That's okay. It's super, super awesome at the same time though...

We go through and I finish his custom code piece, and Monday comes along so a week, it's about what, five days ago. Monday comes along and I had finished slides. I sent them over for the presentation and everything to Dan Henry. Monday comes along and I was just thinking to myself like I've built over 160 sales funnels in the last year and I was looking at what we had and I was like, "There is no way that this funnel is ready, even nearly ready for the amount of traffic that we're going to send to this thing the next day." I was like, "Oh, my gosh."

I sent a message to my wife and I was like, "Babe, I'm so sorry, but I seriously doubt I'm going to be home tonight and maybe hardly even at all tomorrow." As long as I let her know in the future, as long as I let her know, then she's usually fine.

She knew. I was like, "Hey, the book launch is coming up. I'm sure it's going to be sporadic. It might be here. It might be not." As long as I let her know, she's fine with that. Russell cued me in on that tip on how to do it, every once in a while it happens.

We went and we start working, and I start doing some more of this custom code thing. We're using Jamie Smith's expertise and I was doing stuff on my own as well and we were putting pieces together and I was putting the other membership area and it looked so good. Oh, if you guys got the Expert Secret book yet, go get it for sure. I'm actually going toss my link if you're okay with that down in the description here just because might as well, right.

We were pushing. We were pushing, and it's so funny because Russell's always, "Dude, I'm so sorry, man. I know you never used to really drink caffeine until you worked for me," and I was like, "That's how it works though."

I had so much caffeine. I was shaking, but I had to stay up...

I had to get this stuff done and I was going 'til 3 AM. About 3 AM, everyone was on the floor and we're like, "Oh, so tired," and I was like, "There's more to do, there's more to do. We're trying to launch this thing at 2 PM tomorrow. There's more. I can't stop. I can't."

Russell's like, "Bro, we're going to make better decisions if we're rested." He's like, "We got to go home." I was like, "Gah, like he's right. Dang it."

I got most of the things done, custom coded a whole bunch of stuff, and it went really, really well. I was so tired, so tired. The next day, we left at 3 AM and I was back at work at 9 and slammed a whole bunch of caffeine again and just cranked and cranked and cranked. We actually almost hit the deadline.

We were only 9 minutes launching. We were supposed to launch at 2 PM Mountain Standard Time and it was actually 2:09 when we made the final call out and it actually started going.

Guys, the success has been insane.
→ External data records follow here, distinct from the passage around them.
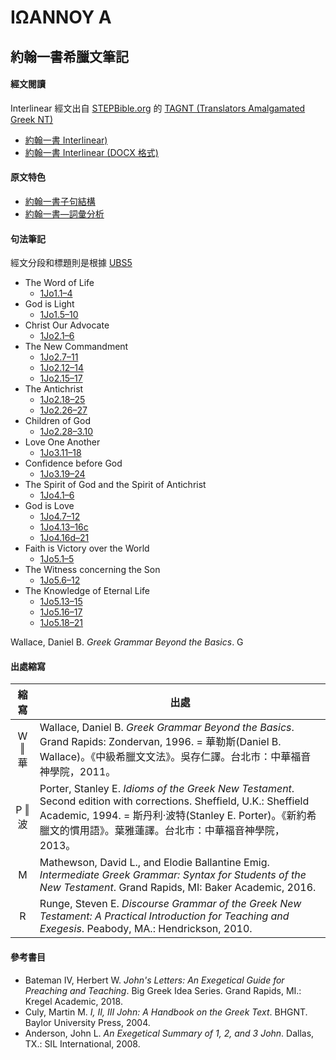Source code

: # ΙΩΑΝΝΟΥ Α

## 約翰一書希臘文筆記

#### 經文閱讀
Interlinear 經文出自 [STEPBible.org](https://www.STEPBible.or) 的 [TAGNT (Translators Amalgamated Greek NT)](https://github.com/STEPBible/STEPBible-Data)

- [約翰一書 Interlinear)](1John-Interlinear.md)
- [約翰一書 Interlinear (DOCX 格式)](%E7%B4%84%E7%BF%B0%E4%B8%80%E6%9B%B8.docx)


#### 原文特色
- [約翰一書子句結構](1John-Clause.md)
- [約翰一書—詞彙分析](1John-Vocabulary.md)

#### 句法筆記
經文分段和標題則是根據 [UBS5](https://www.academic-bible.com/en/online-bibles/greek-new-testament-ubs5/read-the-bible-text/bibel/text/lesen/stelle/72/10001/19999/ch/9f95d8cd0fd3aaae4a4dbb2208e8408b/)


- The Word of Life
	- [1Jo1.1–4](1Jo1.1–4.md)
- God is Light
	- [1Jo1.5–10](1Jo1.5–10.md)
- Christ Our Advocate
	- [1Jo2.1–6](1Jo2.1–6.md)
- The New Commandment
	- [1Jo2.7–11](1Jo2.7–11.md)
	- [1Jo2.12–14](1Jo2.12–14.md)
	- [1Jo2.15–17](1Jo2.15–17.md)
- The Antichrist
	- [1Jo2.18–25](1Jo2.18–25.md)
	- [1Jo2.26–27](1Jo2.26–27.md)
- Children of God
	- [1Jo2.28–3.10](1Jo2.28–3.10.md)
- Love One Another
	- [1Jo3.11–18](1Jo3.11–18.md)
- Confidence before God
	- [1Jo3.19–24](1Jo3.19–24.md)
- The Spirit of God and the Spirit of Antichrist
	- [1Jo4.1–6](1Jo4.1–6.md)
- God is Love
	- [1Jo4.7–12](1Jo4.7–12.md)
	- [1Jo4.13–16c](1Jo4.13–16c.md)
	- [1Jo4.16d–21](1Jo4.16d–21.md)
- Faith is Victory over the World
	- [1Jo5.1–5](1Jo5.1–5.md)
- The Witness concerning the Son
	- [1Jo5.6–12](1Jo5.6–12.md)
- The Knowledge of Eternal Life
	- [1Jo5.13–15](1Jo5.13–15.md)
	- [1Jo5.16–17](1Jo5.16–17.md)
	- [1Jo5.18–21](1Jo5.18–21.md)


Wallace, Daniel B. _Greek Grammar Beyond the Basics_. G


#### 出處縮寫
縮寫 | **出處**
:--:| --
W ‖ 華 | Wallace, Daniel B. *Greek Grammar Beyond the Basics*. Grand Rapids: Zondervan, 1996. = 華勒斯(Daniel B. Wallace)。《中級希臘文文法》。吳存仁譯。台北市：中華福音神學院，2011。
P ‖ 波 | Porter, Stanley E. *Idioms of the Greek New Testament*. Second edition with corrections. Sheffield, U.K.: Sheffield Academic, 1994. = 斯丹利‧波特(Stanley E. Porter)。《新約希臘文的慣用語》。葉雅蓮譯。台北市：中華福音神學院，2013。
M | Mathewson, David L., and Elodie Ballantine Emig. *Intermediate Greek Grammar: Syntax for Students of the New Testament*. Grand Rapids, MI: Baker Academic, 2016.
R | Runge, Steven E. *Discourse Grammar of the Greek New Testament: A Practical Introduction for Teaching and Exegesis*. Peabody, MA.: Hendrickson, 2010.

#### 參考書目

- Bateman IV, Herbert W. _John's Letters: An Exegetical Guide for Preaching and Teaching_. Big Greek Idea Series. Grand Rapids, MI.: Kregel Academic, 2018.
- Culy, Martin M. _I, II, III John: A Handbook on the Greek Text_. BHGNT. Baylor University Press, 2004.
- Anderson, John L. _An Exegetical Summary of 1, 2, and 3 John_. Dallas, TX.: SIL International, 2008.

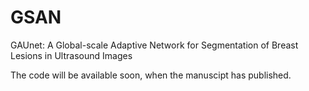 # GSAN
GAUnet: A Global-scale Adaptive Network for Segmentation of Breast Lesions in Ultrasound Images

The code will be available soon, when the manuscipt has published.
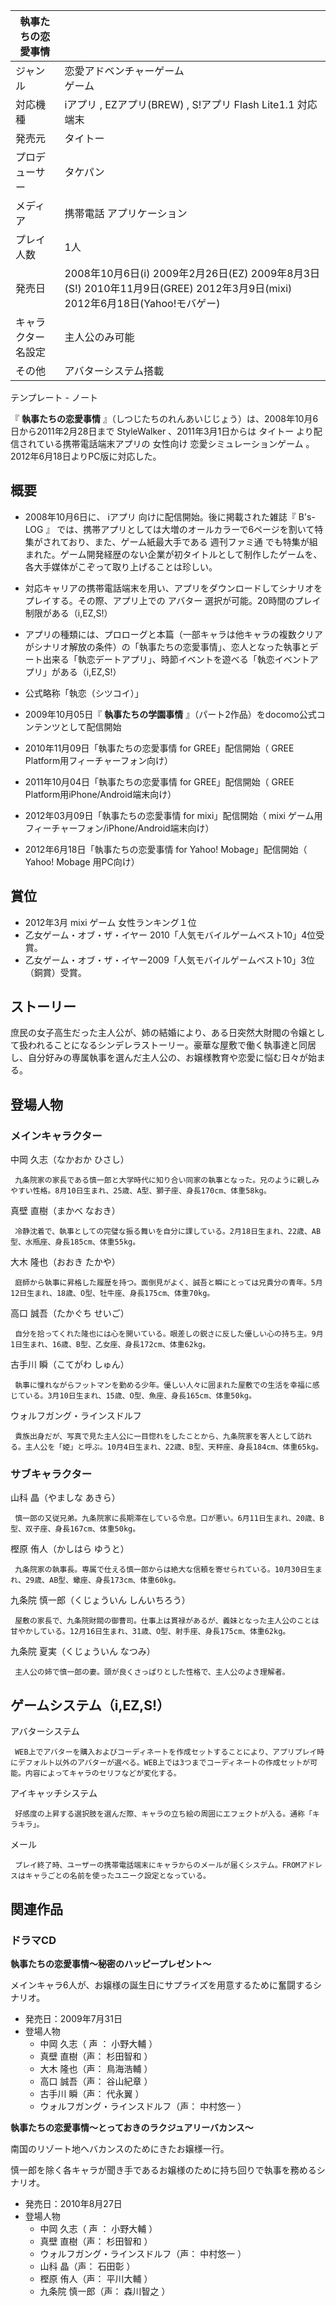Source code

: |  執事たちの恋愛事情  ||
|---|---|
|ジャンル  |  恋愛アドベンチャーゲーム   <br>ゲーム  |
|対応機種  |  iアプリ  ,  EZアプリ(BREW)  ,  S!アプリ  Flash Lite1.1  対応端末   |
|発売元  |  タイトー   |
|プロデューサー  |  タケパン   |
|メディア  |  携帯電話  アプリケーション   |
|プレイ人数  |  1人   |
|発売日  |  2008年10月6日(i)  2009年2月26日(EZ)  2009年8月3日(S!)  2010年11月9日(GREE)  2012年3月9日(mixi)  2012年6月18日(Yahoo!モバゲー)   |
|キャラクター名設定  |  主人公のみ可能   |
|その他  |  アバターシステム搭載   |
テンプレート  \-  ノート  
  
『 **執事たちの恋愛事情** 』（しつじたちのれんあいじじょう）は、2008年10月6日から2011年2月28日まで  StyleWalker
、2011年3月1日からは  タイトー  より配信されている携帯電話端末アプリの  女性向け  恋愛シミュレーションゲーム
。2012年6月18日よりPC版に対応した。

##  概要  

  * 2008年10月6日に、  iアプリ  向けに配信開始。後に掲載された雑誌『  B's-LOG  』    では、携帯アプリとしては大増のオールカラーで6ページを割いて特集がされており、また、ゲーム紙最大手である  週刊ファミ通  でも特集が組まれた。ゲーム開発経歴のない企業が初タイトルとして制作したゲームを、各大手媒体がこぞって取り上げることは珍しい。 

  * 対応キャリアの携帯電話端末を用い、アプリをダウンロードしてシナリオをプレイする。その際、アプリ上での  アバター  選択が可能。20時間のプレイ制限がある（i,EZ,S!） 

  * アプリの種類には、プロローグと本篇（一部キャラは他キャラの複数クリアがシナリオ解放の条件）の「執事たちの恋愛事情」、恋人となった執事とデート出来る「執恋デートアプリ」、時節イベントを遊べる「執恋イベントアプリ」がある（i,EZ,S!） 

  * 公式略称「執恋（シツコイ）」 

  * 2009年10月05日『 **執事たちの学園事情** 』（パート2作品）をdocomo公式コンテンツとして配信開始 

  * 2010年11月09日「執事たちの恋愛事情 for GREE」配信開始（  GREE  Platform用フィーチャーフォン向け） 

  * 2011年10月04日「執事たちの恋愛事情 for GREE」配信開始（  GREE  Platform用iPhone/Android端末向け） 

  * 2012年03月09日「執事たちの恋愛事情 for mixi」配信開始（  mixi  ゲーム用フィーチャーフォン/iPhone/Android端末向け） 

  * 2012年6月18日「執事たちの恋愛事情 for Yahoo! Mobage」配信開始（  Yahoo! Mobage  用PC向け） 

##  賞位  

  * 2012年3月  mixi  ゲーム 女性ランキング１位 
  * 乙女ゲーム・オブ・ザ・イヤー  2010「人気モバイルゲームベスト10」4位受賞。 
  * 乙女ゲーム・オブ・ザ・イヤー2009「人気モバイルゲームベスト10」3位（銅賞）受賞。 

##  ストーリー  

庶民の女子高生だった主人公が、姉の結婚により、ある日突然大財閥の令嬢として扱われることになるシンデレラストーリー。豪華な屋敷で働く執事達と同居し、自分好みの専属執事を選んだ主人公の、お嬢様教育や恋愛に悩む日々が始まる。

##  登場人物  

###  メインキャラクター  

中岡 久志（なかおか ひさし）

     九条院家の家長である慎一郎と大学時代に知り合い同家の執事となった。兄のように親しみやすい性格。8月10日生まれ、25歳、A型、獅子座、身長170cm、体重58kg。 
真壁 直樹（まかべ なおき）

     冷静沈着で、執事としての完璧な振る舞いを自分に課している。2月18日生まれ、22歳、AB型、水瓶座、身長185cm、体重55kg。 
大木 隆也（おおき たかや）

     庭師から執事に昇格した履歴を持つ。面倒見がよく、誠吾と瞬にとっては兄貴分の青年。5月12日生まれ、18歳、O型、牡牛座、身長175cm、体重70kg。 
高口 誠吾（たかぐち せいご）

     自分を拾ってくれた隆也には心を開いている。眼差しの鋭さに反した優しい心の持ち主。9月1日生まれ、16歳、B型、乙女座、身長172cm、体重62kg。 
古手川 瞬（こてがわ しゅん）

     執事に憧れながらフットマンを勤める少年。優しい人々に囲まれた屋敷での生活を幸福に感じている。3月10日生まれ、15歳、O型、魚座、身長165cm、体重50kg。 
ウォルフガング・ラインスドルフ

     貴族出身だが、写真で見た主人公に一目惚れをしたことから、九条院家を客人として訪れる。主人公を「姫」と呼ぶ。10月4日生まれ、22歳、B型、天秤座、身長184cm、体重65kg。 

###  サブキャラクター  

山科 晶（やましな あきら）

     慎一郎の又従兄弟。九条院家に長期滞在している令息。口が悪い。6月11日生まれ、20歳、B型、双子座、身長167cm、体重50kg。 
樫原 侑人（かしはら ゆうと）

     九条院家の執事長。専属で仕える慎一郎からは絶大な信頼を寄せられている。10月30日生まれ、29歳、AB型、蠍座、身長173cm、体重60kg。 
九条院 慎一郎（くじょういん しんいちろう）

     屋敷の家長で、九条院財閥の御曹司。仕事上は貫禄があるが、義妹となった主人公のことは甘やかしている。12月16日生まれ、31歳、O型、射手座、身長175cm、体重62kg。 
九条院 夏実（くじょういん なつみ）

     主人公の姉で慎一郎の妻。頭が良くさっぱりとした性格で、主人公のよき理解者。 

##  ゲームシステム（i,EZ,S!）  

アバターシステム

     WEB上でアバターを購入およびコーディネートを作成セットすることにより、アプリプレイ時にデフォルト以外のアバターが選べる。WEB上では3つまでコーディネートの作成セットが可能。内容によってキャラのセリフなどが変化する。 
アイキャッチシステム

     好感度の上昇する選択肢を選んだ際、キャラの立ち絵の周囲にエフェクトが入る。通称「キラキラ」。 
メール

     プレイ終了時、ユーザーの携帯電話端末にキャラからのメールが届くシステム。FROMアドレスはキャラごとの名前を使ったユニーク設定となっている。 

##  関連作品  

###  ドラマCD  

**執事たちの恋愛事情～秘密のハッピープレゼント～**

メインキャラ6人が、お嬢様の誕生日にサプライズを用意するために奮闘するシナリオ。

  * 発売日：2009年7月31日 
  * 登場人物 
    * 中岡 久志（  声  ：  小野大輔  ） 
    * 真壁 直樹（声：  杉田智和  ） 
    * 大木 隆也（声：  鳥海浩輔  ） 
    * 高口 誠吾（声：  谷山紀章  ） 
    * 古手川 瞬（声：  代永翼  ） 
    * ウォルフガング・ラインスドルフ（声：  中村悠一  ） 

  
**執事たちの恋愛事情～とっておきのラクジュアリーバカンス～**

南国のリゾート地へバカンスのためにきたお嬢様一行。

慎一郎を除く各キャラが聞き手であるお嬢様のために持ち回りで執事を務めるシナリオ。

  * 発売日：2010年8月27日 
  * 登場人物 
    * 中岡 久志（  声  ：  小野大輔  ） 
    * 真壁 直樹（声：  杉田智和  ） 
    * ウォルフガング・ラインスドルフ（声：  中村悠一  ） 
    * 山科 晶（声：  石田彰  ） 
    * 樫原 侑人（声：  平川大輔  ） 
    * 九条院 慎一郎（声：  森川智之  ） 

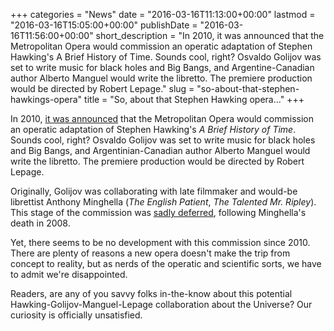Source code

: +++
categories = "News"
date = "2016-03-16T11:13:00+00:00"
lastmod = "2016-03-16T15:05:00+00:00"
publishDate = "2016-03-16T11:56:00+00:00"
short_description = "In 2010, it was announced that the Metropolitan Opera would commission an operatic adaptation of Stephen Hawking&#039;s A Brief History of Time. Sounds cool, right? Osvaldo Golijov was set to write music for black holes and Big Bangs, and Argentine-Canadian author Alberto Manguel would write the libretto. The premiere production would be directed by Robert Lepage."
slug = "so-about-that-stephen-hawkings-opera"
title = "So, about that Stephen Hawking opera..."
+++

In 2010, [it was announced](http://www.gramilano.com/2010/12/a-brief-history-of-time-the-opera/) that the Metropolitan Opera would commission an operatic adaptation of Stephen Hawking's *A Brief History of Time*. Sounds cool, right? Osvaldo Golijov was set to write music for black holes and Big Bangs, and Argentinian-Canadian author Alberto Manguel would write the libretto. The premiere production would be directed by Robert Lepage.

Originally, Golijov was collaborating with late filmmaker and would-be librettist Anthony Minghella (*The English Patient*, *The Talented Mr. Ripley*). This stage of the commission was [sadly deferred](http://www.operanews.com/Opera_News_Magazine/2013/10/News/Met_New_Works.html), following Minghella's death in 2008. 

Yet, there seems to be no development with this commission since 2010. There are plenty of reasons a new opera doesn't make the trip from concept to reality, but as nerds of the operatic and scientific sorts, we have to admit we're disappointed.

Readers, are any of you savvy folks in-the-know about this potential Hawking-Golijov-Manguel-Lepage collaboration about the Universe? Our curiosity is officially unsatisfied.

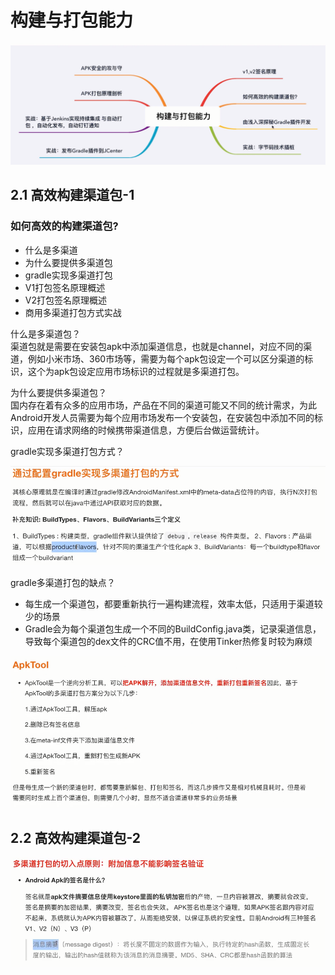 # 构建与打包能力

<img src="image/构建打包能力概览.png" style="zoom:80%">

## 2.1 高效构建渠道包-1

### 如何高效的构建渠道包?
- 什么是多渠道
- 为什么要提供多渠道包
- gradle实现多渠道打包
- V1打包签名原理概述
- V2打包签名原理概述
- 商用多渠道打包方式实战

什么是多渠道包？   
渠道包就是需要在安装包apk中添加渠道信息，也就是channel，对应不同的渠道，例如小米市场、360市场等，需要为每个apk包设定一个可以区分渠道的标识，这个为apk包设定应用市场标识的过程就是多渠道打包。

为什么要提供多渠道包？  
国内存在着有众多的应用市场，产品在不同的渠道可能又不同的统计需求，为此Android开发人员需要为每个应用市场发布一个安装包，在安装包中添加不同的标识，应用在请求网络的时候携带渠道信息，方便后台做运营统计。

gradle实现多渠道打包方式？ 

<img src="image/gradle多渠道打包.png" style="zoom:80%">


gradle多渠道打包的缺点？
- 每生成一个渠道包，都要重新执行一遍构建流程，效率太低，只适用于渠道较少的场景
- Gradle会为每个渠道包生成一个不同的BuildConfig.java类，记录渠道信息，导致每个渠道包的dex文件的CRC值不用，在使用Tinker热修复时较为麻烦


<img src="image/ApkTool多渠道打包.png" style="zoom:80%">

## 2.2 高效构建渠道包-2

<img src="image/多渠道打包原则.png" style="zoom:80%">
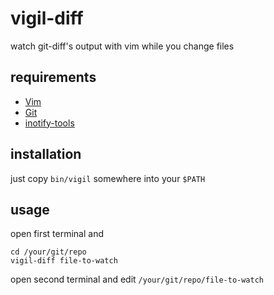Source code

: # vigil-diff

  watch git-diff's output with vim while you change files

## requirements

  - [Vim](http://www.vim.org/)
  - [Git](http://git-scm.com/)
  - [inotify-tools](http://inotify-tools.sourceforge.net/)

## installation

  just copy `bin/vigil` somewhere into your `$PATH`

## usage

  open first terminal and

    cd /your/git/repo
    vigil-diff file-to-watch

  open second terminal and edit `/your/git/repo/file-to-watch`
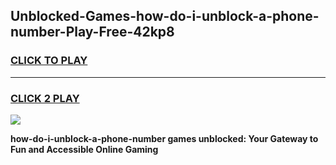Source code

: 
## Unblocked-Games-how-do-i-unblock-a-phone-number-Play-Free-42kp8
<h3>
<a href="https://premium76.site?title=how-do-i-unblock-a-phone-number&ref=10A">CLICK TO PLAY</a></h3>
<hr>

<h3>
<a href="https://premium76.site?title=how-do-i-unblock-a-phone-number&ref=10A">CLICK 2 PLAY</a>
  
</h3>

<a href="https://premium76.site?title=how-do-i-unblock-a-phone-number&ref=10A"><img src="https://clearcache.store/games.png"></a>


**how-do-i-unblock-a-phone-number games unblocked: Your Gateway to Fun and Accessible Online Gaming**
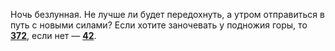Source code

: Ночь безлунная. Не лучше ли будет передохнуть, а утром отправиться в путь с новыми силами? Если хотите заночевать у подножия горы, то [**372**](#n_372), если нет — [**42**](#n_42).

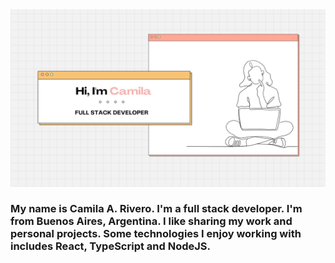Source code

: <img src="https://raw.githubusercontent.com/CamilaAgustinaRivero/CamilaAgustinaRivero/main/Banner.png">
<h3>
  My name is Camila A. Rivero. I'm a full stack developer. I'm from Buenos Aires, Argentina. I like sharing my work and personal projects. Some technologies I enjoy working with includes React, TypeScript and NodeJS.
</h3>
If you've not had the Expert Secrets Book, you should probably get it. This isn't like a pitch like, "Oh, it's 'cause I work there." No. I've read his book over five times now. I have one of the original spiral bound copies. I have the original files on my computer as I was vetting it back and forth with him during inception of the concepts of this book.

I've been a part of this book pretty heavily and it's super, super fun. I've really enjoyed it, hashing out some of these main topics and ideas and core concepts behind why this book is so good.

I was really, really shocked and honored to find out that he put me in the acknowledgements and it's super awesome. It's the last paragraph in the acknowledgements. I was so excited, I couldn't believe it. He goes, "The last one I want to thank Stephen Larsen for being a constant sounding board during this project. Without your excitement for this book, it would never have been completed."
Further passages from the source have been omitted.